I really take great pleasure in taking over the dining room table when I write my letters. I keep the letters I need to reply to in a folder which is in my “penpal basket”. That is where I keep all my stationery; these days itt’s getting harder and harder to find good quality paper at great prices. I know when I buy paper I always have to buy extra as my girls always pinch some off me!
During my many years of penpalling I have met some brilliant people and I hope over the next 30 years I meet many more. I hope that we have all received many letters and cards during February and that we form lasting friendships.
February 20, 2016 in Journal
I was thinking about you this week, while I was off at a writer’s retreat. Besides all of the novels and short stories that were in process, a number of the guests were also Month of Letters participants. Even some who weren’t got into the fun and wrote a couple of letters while there. As we start the last full week of the Month of Letters Challenge, it occurred to me that one of the wonderful things that a letter will allow you to do is to reconnect with someone from your past. Perhaps this is a teacher that influenced you, or maybe a friend that you’ve just fallen out of touch with.
Why not take a moment to get back in touch?
Does that feel awkward? Perhaps. So allow me to offer some suggestions.
Don’t feel like you have to open with an apology for the long silence. Everyone knows that life happens. Start out, instead, by letting them know that you were thinking about them. Be specific. “I’m having a cup of coffee and remember how we used to hang out at our favorite coffee spot” or “It’s snowing outside right now. Remember how we used to have snow ball fights?”

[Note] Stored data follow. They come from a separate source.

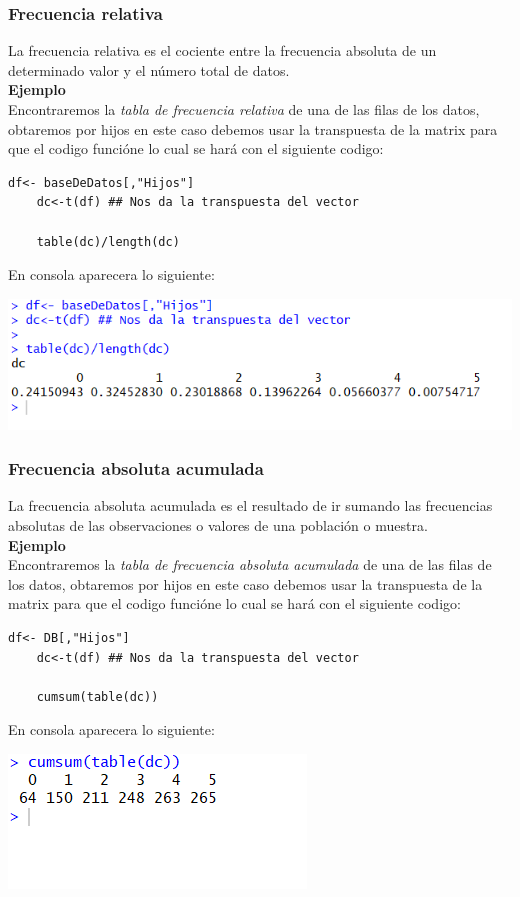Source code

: \documentclass[12pt,hidelinks]{article}
\begin{document}
	\subsubsection{Frecuencia relativa}
	La frecuencia relativa es el cociente entre la frecuencia absoluta de un determinado valor y el número total de datos.\\
	\textbf{Ejemplo}\\
	\vspace{2mm}
	Encontraremos la \textit{tabla de frecuencia relativa} de una de las filas de los datos, obtaremos por hijos  en este caso debemos usar la transpuesta de la matrix para que el codigo funcióne lo cual se hará con el siguiente codigo:
	\begin{lstlisting}[frame=single]
	df<- baseDeDatos[,"Hijos"]
	dc<-t(df) ## Nos da la transpuesta del vector
	
	table(dc)/length(dc)
	\end{lstlisting}
	En consola aparecera lo siguiente:
	\begin{center}
		\includegraphics[width=\linewidth]{TFrelativa.PNG}
	\end{center}
	\subsubsection{Frecuencia absoluta acumulada}
	La frecuencia absoluta acumulada es el resultado de ir sumando las frecuencias absolutas de las observaciones o valores de una población o muestra.\\
	\textbf{Ejemplo}\\
	\vspace{2mm}
	Encontraremos la \textit{tabla de frecuencia absoluta acumulada} de una de las filas de los datos, obtaremos por hijos  en este caso debemos usar la transpuesta de la matrix para que el codigo funcióne lo cual se hará con el siguiente codigo:
	\begin{lstlisting}[frame=single]
	df<- DB[,"Hijos"]
	dc<-t(df) ## Nos da la transpuesta del vector
	
	cumsum(table(dc))
	\end{lstlisting}
	En consola aparecera lo siguiente:
	\begin{center}
		\includegraphics[]{TFabsolutaAcum.PNG}
	\end{center}
	
\end{document}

Tell them a little of what’s been happening in your life, but don’t feel like you need to cover everything. There will be time for that later. Pick one or two highlights that you wished you’d had the opportunity to share at the time. “I finished editing the UK edition of Shades of Milk and Honey this week” or “I went to Grandma’s 108th birthday party, which was such fun.”
And then– this is important — ask them questions. “I’ve been wondering about you since your move. How do you like Seattle?” or “You used to give the best book recommendations. Read anything good lately?” or “How’s your mom?”
Finally, don’t be disappointed if they don’t write a letter back. In fact, include alternate contact information to make it easy for them to get back in touch with you. A letter is a wonderful thing, but it can be intimidating too. You remember that, don’t you? The purpose of your letter is to reestablish contact, so do your best to make it easy for them.
So how was your week while I was away? I was thinking about you.
February 19, 2016 in Journal
When I was a teenager, I was an obsessed letter writer. We’d moved from Orlando, Florida to Los Angeles and writing (coupled with the occasional expensive long distance phone call) was the only way I could stay in touch with my friends.
Obviously, this was before the advent of the internet and email–yes, I’m old–and though it required more effort to buy paper and envelopes and stamps, there was a real joy in putting my thoughts down in such a tactile way. You had to really think about what you were going to say and it made me feel closer to my friends than writing an email ever has.
The real art to writing a letter–for me, at least–was in the addressing of the envelope. As evidenced in these pictures, we spent a lot of time and energy entertaining ourselves with our ‘art’––and annoying the crap out of the post office.